Field studies allow students to engage in hands-on learning experiences outside of the school environment. Our largest field study is a three-day wilderness trip referred to as Erdkinder, an experience Maria Montessori specifically imagined for the adolescent. Lakewood holds Erdkinder at a North Carolina beach or at a local river. Students study the ecology of the area, spend time alone in nature, live in community for the entire three days, and develop practical life skills. For many students, this is their first overnight trip away from home. Because Erdkinder takes place at the beginning of each school year, it serves as a wonderful bonding experience for Lakewood’s communities that students discuss throughout the year.


Montessori schools provide a climate that encourages individual growth and a spirit of collective deliberation. Lakewood’s graduates perform well academically at every high school in the Durham area. Their high schools report back that our Montessori students have developed firm habits of self that persist no matter their high school environment: these students know how to pace themselves, set their own boundaries, give voice to their thoughts, and uphold their responsibilities.

Our graduates have at times felt bereft when they enter high schools that are invariably more individualistic. One alumna visited Lakewood earlier this year, as do many recent graduates. She shared with her teacher, Beth, “I miss the community.” Her high school was large, her classes with different students all day, and the emphasis on social growth was lacking.

Beth reminded this student of the task set before every Lakewood graduate: create the community you seek. “You know how,” Beth told her. “You learned how to foster community here.”
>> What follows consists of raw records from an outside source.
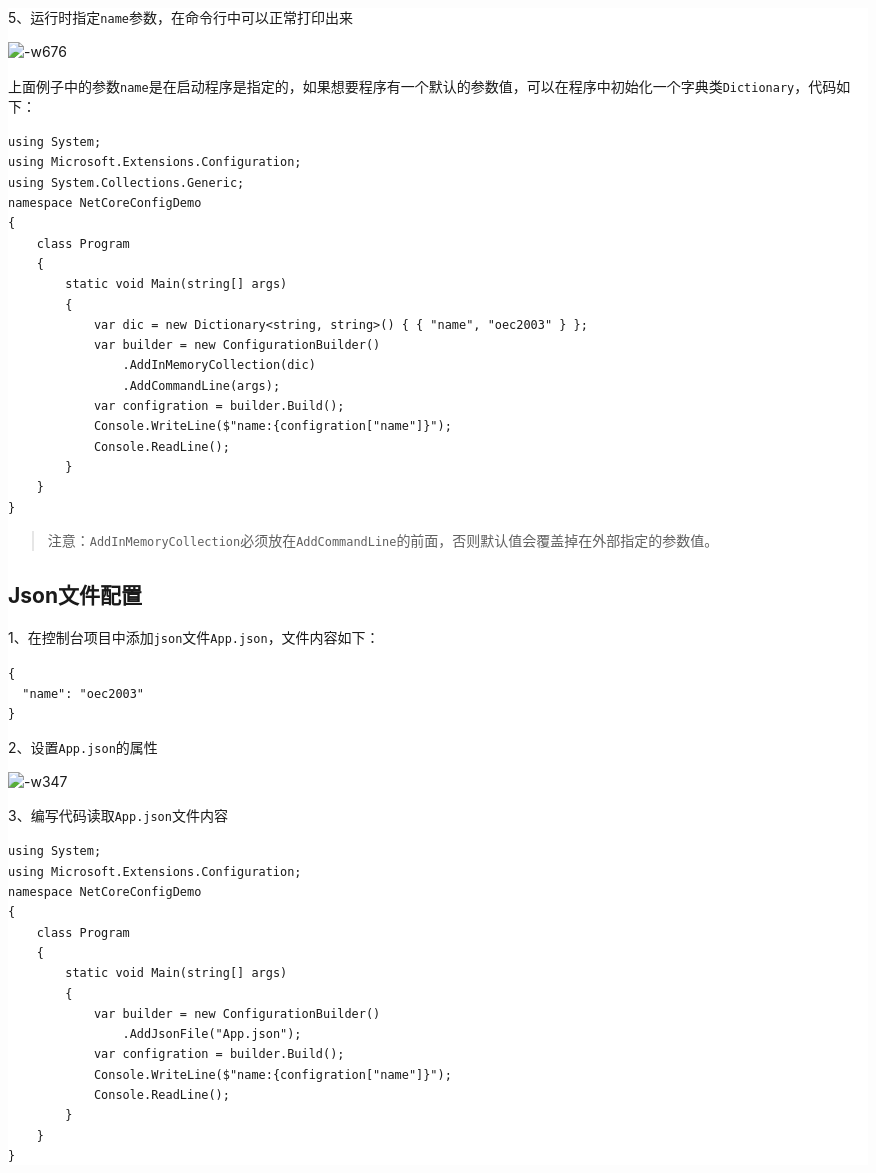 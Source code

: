 5、运行时指定`name`参数，在命令行中可以正常打印出来

![-w676](https://cdn.jsdelivr.net/gh/oec2003/hblog-images/img/202201270827596.jpg)

上面例子中的参数`name`是在启动程序是指定的，如果想要程序有一个默认的参数值，可以在程序中初始化一个字典类`Dictionary`，代码如下：

```
using System;
using Microsoft.Extensions.Configuration;
using System.Collections.Generic;
namespace NetCoreConfigDemo
{
    class Program
    {
        static void Main(string[] args)
        {
            var dic = new Dictionary<string, string>() { { "name", "oec2003" } };
            var builder = new ConfigurationBuilder()
                .AddInMemoryCollection(dic)
                .AddCommandLine(args);
            var configration = builder.Build();
            Console.WriteLine($"name:{configration["name"]}");
            Console.ReadLine();
        }
    }
}
```

>注意：`AddInMemoryCollection`必须放在`AddCommandLine`的前面，否则默认值会覆盖掉在外部指定的参数值。

## Json文件配置

1、在控制台项目中添加`json`文件`App.json`，文件内容如下：

```
{
  "name": "oec2003"
}

```

2、设置`App.json`的属性

![-w347](https://cdn.jsdelivr.net/gh/oec2003/hblog-images/img/202201270827196.jpg)

3、编写代码读取`App.json`文件内容

```
using System;
using Microsoft.Extensions.Configuration;
namespace NetCoreConfigDemo
{
    class Program
    {
        static void Main(string[] args)
        {
            var builder = new ConfigurationBuilder()
                .AddJsonFile("App.json");
            var configration = builder.Build();
            Console.WriteLine($"name:{configration["name"]}");
            Console.ReadLine();
        }
    }
}
```
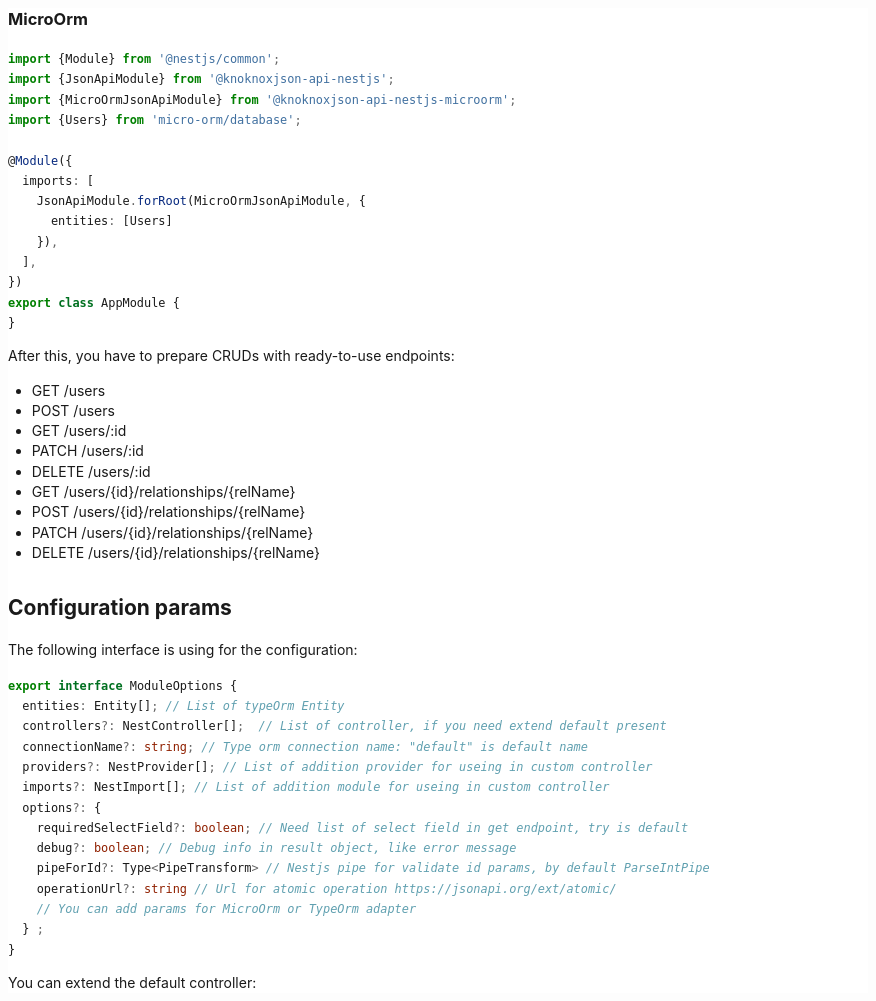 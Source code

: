 ### MicroOrm
```typescript
import {Module} from '@nestjs/common';
import {JsonApiModule} from '@knoknoxjson-api-nestjs';
import {MicroOrmJsonApiModule} from '@knoknoxjson-api-nestjs-microorm';
import {Users} from 'micro-orm/database';

@Module({
  imports: [
    JsonApiModule.forRoot(MicroOrmJsonApiModule, {
      entities: [Users]
    }),
  ],
})
export class AppModule {
}
```

After this, you have to prepare CRUDs with ready-to-use endpoints:

- GET /users
- POST /users
- GET /users/:id
- PATCH /users/:id
- DELETE /users/:id
- GET /users/{id}/relationships/{relName}
- POST /users/{id}/relationships/{relName}
- PATCH /users/{id}/relationships/{relName}
- DELETE /users/{id}/relationships/{relName}

## Configuration params

The following interface is using for the configuration:

```typescript
export interface ModuleOptions {
  entities: Entity[]; // List of typeOrm Entity
  controllers?: NestController[];  // List of controller, if you need extend default present
  connectionName?: string; // Type orm connection name: "default" is default name  
  providers?: NestProvider[]; // List of addition provider for useing in custom controller
  imports?: NestImport[]; // List of addition module for useing in custom controller
  options?: {
    requiredSelectField?: boolean; // Need list of select field in get endpoint, try is default
    debug?: boolean; // Debug info in result object, like error message
    pipeForId?: Type<PipeTransform> // Nestjs pipe for validate id params, by default ParseIntPipe
    operationUrl?: string // Url for atomic operation https://jsonapi.org/ext/atomic/
    // You can add params for MicroOrm or TypeOrm adapter  
  } ;
}
```

You can extend the default controller:
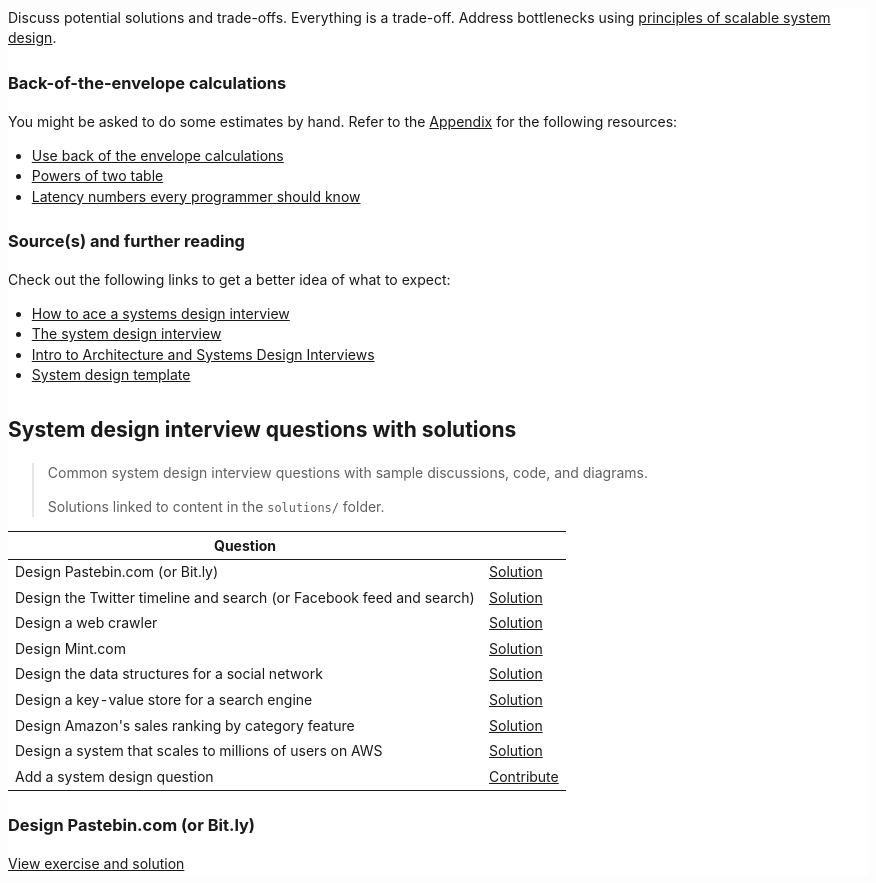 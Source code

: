 Discuss potential solutions and trade-offs. Everything is a trade-off. Address bottlenecks using [principles of scalable system design](https://github.com/donnemartin/system-design-primer#index-of-system-design-topics).

### Back-of-the-envelope calculations

You might be asked to do some estimates by hand. Refer to the [Appendix](https://github.com/donnemartin/system-design-primer#appendix) for the following resources:

-   [Use back of the envelope calculations](http://highscalability.com/blog/2011/1/26/google-pro-tip-use-back-of-the-envelope-calculations-to-choo.html)
-   [Powers of two table](https://github.com/donnemartin/system-design-primer#powers-of-two-table)
-   [Latency numbers every programmer should know](https://github.com/donnemartin/system-design-primer#latency-numbers-every-programmer-should-know)

### Source(s) and further reading

Check out the following links to get a better idea of what to expect:

-   [How to ace a systems design interview](https://www.palantir.com/2011/10/how-to-rock-a-systems-design-interview/)
-   [The system design interview](http://www.hiredintech.com/system-design)
-   [Intro to Architecture and Systems Design Interviews](https://www.youtube.com/watch?v=ZgdS0EUmn70)
-   [System design template](https://leetcode.com/discuss/career/229177/My-System-Design-Template)

## System design interview questions with solutions

> Common system design interview questions with sample discussions, code, and diagrams.
> 
> Solutions linked to content in the `solutions/` folder.

| Question |  |
| --- | --- |
| Design Pastebin.com (or Bit.ly) | [Solution](https://github.com/donnemartin/system-design-primer/blob/master/solutions/system_design/pastebin/README.md) |
| Design the Twitter timeline and search (or Facebook feed and search) | [Solution](https://github.com/donnemartin/system-design-primer/blob/master/solutions/system_design/twitter/README.md) |
| Design a web crawler | [Solution](https://github.com/donnemartin/system-design-primer/blob/master/solutions/system_design/web_crawler/README.md) |
| Design Mint.com | [Solution](https://github.com/donnemartin/system-design-primer/blob/master/solutions/system_design/mint/README.md) |
| Design the data structures for a social network | [Solution](https://github.com/donnemartin/system-design-primer/blob/master/solutions/system_design/social_graph/README.md) |
| Design a key-value store for a search engine | [Solution](https://github.com/donnemartin/system-design-primer/blob/master/solutions/system_design/query_cache/README.md) |
| Design Amazon's sales ranking by category feature | [Solution](https://github.com/donnemartin/system-design-primer/blob/master/solutions/system_design/sales_rank/README.md) |
| Design a system that scales to millions of users on AWS | [Solution](https://github.com/donnemartin/system-design-primer/blob/master/solutions/system_design/scaling_aws/README.md) |
| Add a system design question | [Contribute](https://github.com/donnemartin/system-design-primer#contributing) |

### Design Pastebin.com (or Bit.ly)

[View exercise and solution](https://github.com/donnemartin/system-design-primer/blob/master/solutions/system_design/pastebin/README.md)
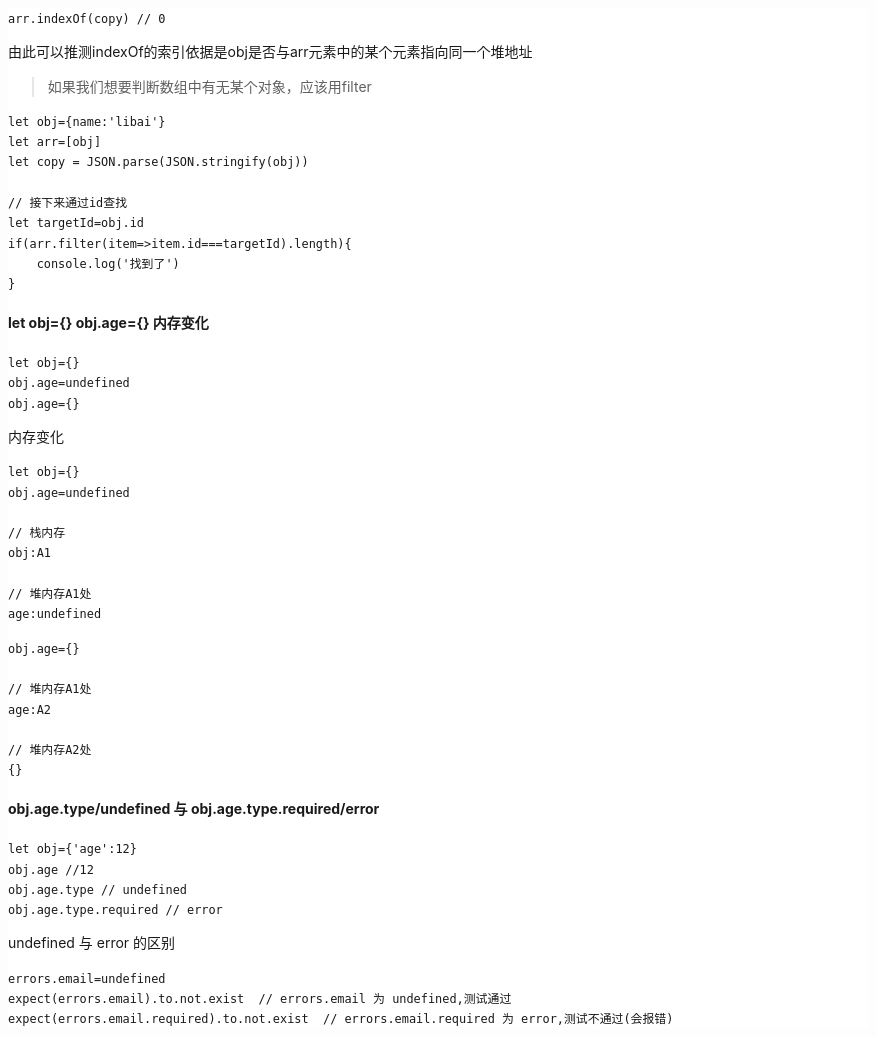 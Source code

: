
 ```
arr.indexOf(copy) // 0
```
由此可以推测indexOf的索引依据是obj是否与arr元素中的某个元素指向同一个堆地址
> 如果我们想要判断数组中有无某个对象，应该用filter
```
let obj={name:'libai'}
let arr=[obj]
let copy = JSON.parse(JSON.stringify(obj))

// 接下来通过id查找
let targetId=obj.id
if(arr.filter(item=>item.id===targetId).length){
    console.log('找到了')
}
```


#### let obj={} obj.age={} 内存变化
```
let obj={} 
obj.age=undefined
obj.age={}
```
内存变化
```
let obj={}
obj.age=undefined

// 栈内存
obj:A1

// 堆内存A1处
age:undefined
```
```
obj.age={}

// 堆内存A1处
age:A2

// 堆内存A2处
{}
```

#### obj.age.type/undefined 与 obj.age.type.required/error
```
let obj={'age':12}
obj.age //12
obj.age.type // undefined
obj.age.type.required // error
```
undefined 与 error 的区别
```
errors.email=undefined
expect(errors.email).to.not.exist  // errors.email 为 undefined,测试通过
expect(errors.email.required).to.not.exist  // errors.email.required 为 error,测试不通过(会报错)
```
This statement resonated with the student and reflects the capacity of the Montessori philosophy and practice to cultivate democratic growth. When adolescents develop habits of individual and communal deliberation to the extent that it changes the very way they interact with the world, Gutmann’s charge has been met.


Works Cited:

Donahoe, Marta. “Hope for the Adolescent: Valorization of the Personality.” Cincinnati Montessori Secondary Teacher Education Program, 2010. Web.

Gutmann, Amy. “Preface to the Revised Edition.” Preface. Democratic Education. Princeton: Princeton UP, 1999. Xi-Xiv.

Johanek, Michael C., and John Puckett. “The State of Civic Education: Preparing Citizens in an Era of Accountability.” Institutions of American Democracy: The Public Schools. Ed. Susan Fuhrman and Marvin Lazerson. New York: Oxford UP, 2005. 130-59.